Personally, I just find the way Pinterest organizes its contents leads to low
information density, maybe because there isn't any place left for text and the
images are so slim make memes look bad?

However, I don't the lack of male participation is an emergent issue for
Pinterest right now. Bigger issue may be, since the whole site already looks
like a giant billboard, how to squeeze real money out of it.

------
pionar
I have a pinterest account, and my wife and I used it when looking at houses
last year. She'd find a house online, pin it to a board, and if she really
liked it, would send me the pin.

I think of it as a bookmarking service meant for collections of similar
things.

------
nmandel
The problem should be to attract more users in general, be they men, women, or
otherwise.

------
rabbyte
I'm a man using Pinterest to study design, fashion, art, astronomy, and other
visually oriented subjects. I follow boards for UX/UI design elements and
animations which would be relevant to the HN audience but, honestly, I'm not
super eager to have more "men" on the site. In this case, imho, the problem
isn't Pinterest the problem is men and I'm fine with that problem; it keeps a
lot of subtle porn and memes away from the site.
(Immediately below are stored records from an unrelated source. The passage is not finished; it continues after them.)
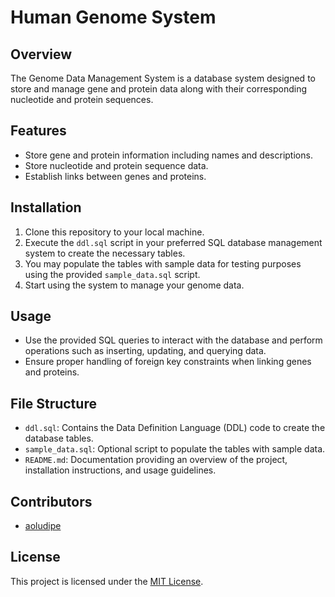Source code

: # Human Genome System

## Overview
The Genome Data Management System is a database system designed to store and manage gene and protein data along with their corresponding nucleotide and protein sequences.

## Features
- Store gene and protein information including names and descriptions.
- Store nucleotide and protein sequence data.
- Establish links between genes and proteins.

## Installation
1. Clone this repository to your local machine.
2. Execute the `ddl.sql` script in your preferred SQL database management system to create the necessary tables.
3. You may populate the tables with sample data for testing purposes using the provided `sample_data.sql` script.
4. Start using the system to manage your genome data.

## Usage
- Use the provided SQL queries to interact with the database and perform operations such as inserting, updating, and querying data.
- Ensure proper handling of foreign key constraints when linking genes and proteins.

## File Structure
- `ddl.sql`: Contains the Data Definition Language (DDL) code to create the database tables.
- `sample_data.sql`: Optional script to populate the tables with sample data.
- `README.md`: Documentation providing an overview of the project, installation instructions, and usage guidelines.

## Contributors
- [aoludipe](https://github.com/ayooludipe)

## License
This project is licensed under the [MIT License](LICENSE).

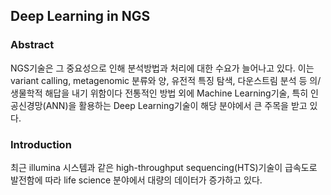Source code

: ## Deep Learning in NGS
### Abstract
NGS기술은 그 중요성으로 인해 분석방법과 처리에 대한 수요가 늘어나고 있다.
이는 variant calling, metagenomic 분류와 양, 유전적 특징 탐색, 다운스트림 분석 등 의/생물학적 해답을 내기 위함이다
전통적인 방법 외에 Machine Learning기술, 특히 인공신경망(ANN)을 활용하는 Deep Learning기술이 해당 분야에서 큰 주목을 받고 있다.

### Introduction
최근 illumina 시스템과 같은 high-throughput sequencing(HTS)기술이 급속도로 발전함에 따라 life science 분야에서 대량의 데이터가 증가하고 있다.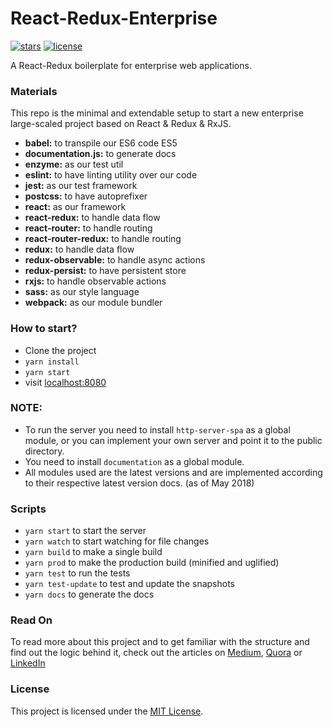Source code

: # React-Redux-Enterprise

[![stars](https://img.shields.io/github/stars/Amin52J/React-Redux-Enterprise.svg?style=for-the-badge)](https://github.com/Amin52J/React-Redux-Enterprise/stargazers)
[![license](https://img.shields.io/github/license/Amin52J/React-Redux-Enterprise.svg?style=for-the-badge)](https://github.com/Amin52J/React-Redux-Enterprise/blob/master/LICENSE)

A React-Redux boilerplate for enterprise web applications.

### Materials

This repo is the minimal and extendable setup to start a new enterprise large-scaled project based on React & Redux & RxJS.

* **babel:** to transpile our ES6 code ES5
* **documentation.js:** to generate docs
* **enzyme:** as our test util
* **eslint:** to have linting utility over our code
* **jest:** as our test framework
* **postcss:** to have autoprefixer
* **react:** as our framework
* **react-redux:** to handle data flow
* **react-router:** to handle routing
* **react-router-redux:** to handle routing
* **redux:** to handle data flow
* **redux-observable:** to handle async actions
* **redux-persist:** to have persistent store
* **rxjs:** to handle observable actions
* **sass:** as our style language
* **webpack:** as our module bundler

### How to start?

* Clone the project
* `yarn install`
* `yarn start`
* visit [localhost:8080](http://127.0.0.1:8080)

### NOTE:

* To run the server you need to install `http-server-spa` as a global module, or you can implement your own server and point it to the public directory.
* You need to install `documentation` as a global module.
* All modules used are the latest versions and are implemented according to their respective latest version docs. (as of May 2018)

### Scripts

* `yarn start` to start the server
* `yarn watch` to start watching for file changes
* `yarn build` to make a single build
* `yarn prod` to make the production build (minified and uglified)
* `yarn test` to run the tests
* `yarn test-update` to test and update the snapshots
* `yarn docs` to generate the docs

### Read On

To read more about this project and to get familiar with the structure and find out the logic behind it, check out the articles on [Medium](https://medium.com/@a.jafari.90/how-to-start-an-enterprise-project-with-react-and-redux-563d73b61ef4), [Quora](https://amin52j.quora.com/How-to-start-an-enterprise-project-with-React-and-Redux) or [LinkedIn](https://www.linkedin.com/pulse/how-start-enterprise-project-react-andredux-amin-jafari/)

### License

This project is licensed under the [MIT License](https://github.com/Amin52J/React-Redux-Enterprise/blob/master/LICENSE).

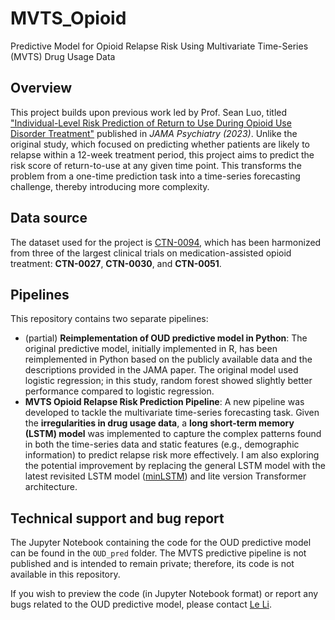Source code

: # MVTS_Opioid
Predictive Model for Opioid Relapse Risk Using Multivariate Time-Series (MVTS) Drug Usage Data

## Overview
This project builds upon previous work led by Prof. Sean Luo, titled ["Individual-Level Risk Prediction of Return to Use During Opioid Use Disorder Treatment"](https://jamanetwork.com/journals/jamapsychiatry/fullarticle/2810311) published in _JAMA Psychiatry (2023)_. Unlike the original study, which focused on predicting whether patients are likely to relapse within a 12-week treatment period, this project aims to predict the risk score of return-to-use at any given time point. This transforms the problem from a one-time prediction task into a time-series forecasting challenge, thereby introducing more complexity.

## Data source
The dataset used for the project is [CTN-0094](https://github.com/CTN-0094/public.ctn0094data?tab=readme-ov-file), which has been harmonized from three of the largest clinical trials on medication-assisted opioid treatment: **CTN-0027**, **CTN-0030**, and **CTN-0051**.

## Pipelines
This repository contains two separate pipelines:
- (partial) **Reimplementation of OUD predictive model in Python**:
  The original predictive model, initially implemented in R, has been reimplemented in Python based on the publicly available data and the descriptions provided in the JAMA paper. The original model used logistic regression; in this study, random forest showed slightly better performance compared to logistic regression.
- **MVTS Opioid Relapse Risk Prediction Pipeline**:
  A new pipeline was developed to tackle the multivariate time-series forecasting task. Given the **irregularities in drug usage data**, a **long short-term memory (LSTM) model** was implemented to capture the complex patterns found in both the time-series data and static features (e.g., demographic information) to predict relapse risk more effectively. I am also exploring the potential improvement by replacing the general LSTM model with the latest revisited LSTM model ([minLSTM](https://arxiv.org/abs/2410.01201)) and lite version Transformer architecture.

## Technical support and bug report
The Jupyter Notebook containing the code for the OUD predictive model can be found in the `OUD_pred` folder. The MVTS predictive pipeline is not published and is intended to remain private; therefore, its code is not available in this repository.

If you wish to preview the code (in Jupyter Notebook format) or report any bugs related to the OUD predictive model, please contact [Le Li](mailto:lile.moziya@gmail.com).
Pinterest should be focusing
on the men they do have and growing that audience instead.

------
aroch
I'm male and have a Pinterest acccount -- it is used solely when I plan on
spending time baking with my girlfriend or my mother.

------
werid
A visual bookmark is only an advantage when the sight of something is better
for your memory than a title and/or tags.

------
V-2
As a non-native English speaker, and a programmer, I thought this was a piece
about version control at first